Аграфене было некогда; с засученными рукавами и расстёгнутым воротом, она хлопотала в кухне, готовясь к празднику.

— Слышь, баба, — повторил Митрич, — говорю, какую я штуку надумал!

— Чем штуки-то выдумывать, взял бы метёлку да вон паутину бы снял! — ответила жена, указывая на углы. — Вишь, пауков развели. Пошёл бы да смёл!

Митрич, не переставая улыбаться, поглядел на потолок, куда указывала Аграфена, и весело сказал:

— Паутина не уйдёт, смету… А ты слышь-ка, баба, что я надумал-то!

— Ну?

— Вот те и ну! Ты слушай.

Митрич пустил из трубки клуб дыма и, погладив бороду, присел на лавку.

— Я говорю, баба, вот что… — начал он бойко, но сейчас же запнулся. — Я говорю, праздник подходит. И для всех он праздник, все ему радуются… Правильно, баба?

— Ну?

— Ну, вот я и говорю: все, мол, радуются, у всякого есть своё: у кого обновка к празднику, у кого пиры пойдут… У тебя, к примеру, комната будет чистая, у меня тоже своё удовольствие: винца куплю себе да колбаски!.. У всякого своё удовольствие будет — правильно?
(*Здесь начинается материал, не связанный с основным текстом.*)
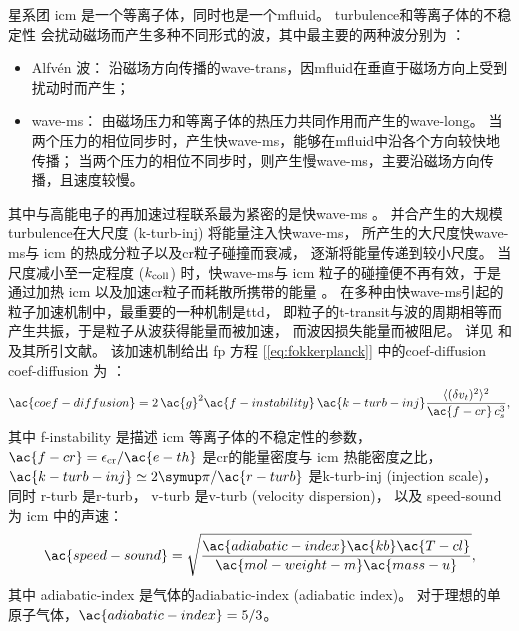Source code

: 星系团 \ac{icm} 是一个等离子体，同时也是一个\ac{mfluid}。
\ac{turbulence}和等离子体的不稳定性 \cite{schekochihin2005}
会扰动磁场而产生多种不同形式的波，其中最主要的两种波分别为 \cite{cho2003}：
\begin{itemize}
  \item Alfvén 波：
    沿磁场方向传播的\ac{wave-trans}，因\ac{mfluid}在垂直于磁场方向上受到扰动时而产生；
  \item \ac{wave-ms}：
    由磁场压力和等离子体的热压力共同作用而产生的\ac{wave-long}。
    当两个压力的相位同步时，产生快\ac{wave-ms}，能够在\ac{mfluid}中沿各个方向较快地传播；
    当两个压力的相位不同步时，则产生慢\ac{wave-ms}，主要沿磁场方向传播，且速度较慢。
\end{itemize}
其中与高能电子的再加速过程联系最为紧密的是快\ac{wave-ms}
\cite{brunetti2007,brunetti2011mhd}。
并合产生的大规模\ac{turbulence}在大尺度 (\ac{k-turb-inj}) 将能量注入快\ac{wave-ms}，
所产生的大尺度快\ac{wave-ms}与 \ac{icm} 的热成分粒子以及\ac{cr}粒子碰撞而衰减，
逐渐将能量传递到较小尺度。
当尺度减小至一定程度 ($k_{\mathrm{coll}}$) 时，快\ac{wave-ms}与 \ac{icm}
粒子的碰撞便不再有效，于是通过加热 \ac{icm} 以及加速\ac{cr}粒子而耗散所携带的能量
\cite{brunetti2007,brunetti2011}。
在多种由快\ac{wave-ms}引起的粒子加速机制中，最重要的一种机制是\ac{ttd}，
即粒子的\ac{t-transit}与波的周期相等而产生共振，于是粒子从波获得能量而被加速，
而波因损失能量而被阻尼。
详见  和  及其所引文献。
该加速机制给出 \ac{fp} 方程 [\autoref{eq:fokkerplanck}]
中的\acl{coef-diffusion} \ac{coef-diffusion} 为
\cite{miniati2015,pinzke2017}：
\begin{equation}
  \label{eq:coef-diffusion}
  \ac{coef-diffusion}
    = 2\,\ac{g}^2 \ac{f-instability} \,\ac{k-turb-inj}
      \frac{\langle (\delta v_t)^2 \rangle^2}{\ac{f-cr} \, c_s^3} ,
\end{equation}
其中
\ac{f-instability} 是描述 \ac{icm} 等离子体的不稳定性的参数，
$\ac{f-cr} = \epsilon_{\R{cr}} / \ac{e-th}$
是\ac{cr}的能量密度与 \ac{icm} 热能密度之比，
$\ac{k-turb-inj} \simeq 2\Cpi / \ac{r-turb}$
是\acl{k-turb-inj} (injection scale)，
同时 \ac{r-turb} 是\acl{r-turb}，
\ac{v-turb} 是\acl{v-turb} (velocity dispersion)，
以及 \ac{speed-sound} 为 \ac{icm} 中的声速：
\begin{equation}
  \ac{speed-sound}
    = \sqrt{\frac{\ac{adiabatic-index} \ac{kb} \ac{T-cl}}{
        \ac{mol-weight-m} \ac{mass-u}}} ,
\end{equation}
其中 \ac{adiabatic-index} 是气体的\acl{adiabatic-index} (adiabatic index)。
对于理想的单原子气体，$\ac{adiabatic-index} = 5/3$。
— Так что ж? — равнодушно сказала старуха.

— А то, — вздохнул снова Митрич, — что всем будет праздник как праздник, а вот, говорю, ребятишкам-то, выходит, и нет настоящего праздника… Поняла?.. Оно праздник-то есть, а удовольствия никакого. Гляжу я на них, да и думаю — эх, думаю, неправильно! Известно, сироты… ни матери, ни отца, ни родных… Думаю себе, баба: нескладно! Почему такое — всякому человеку радость, а сироте — ничего?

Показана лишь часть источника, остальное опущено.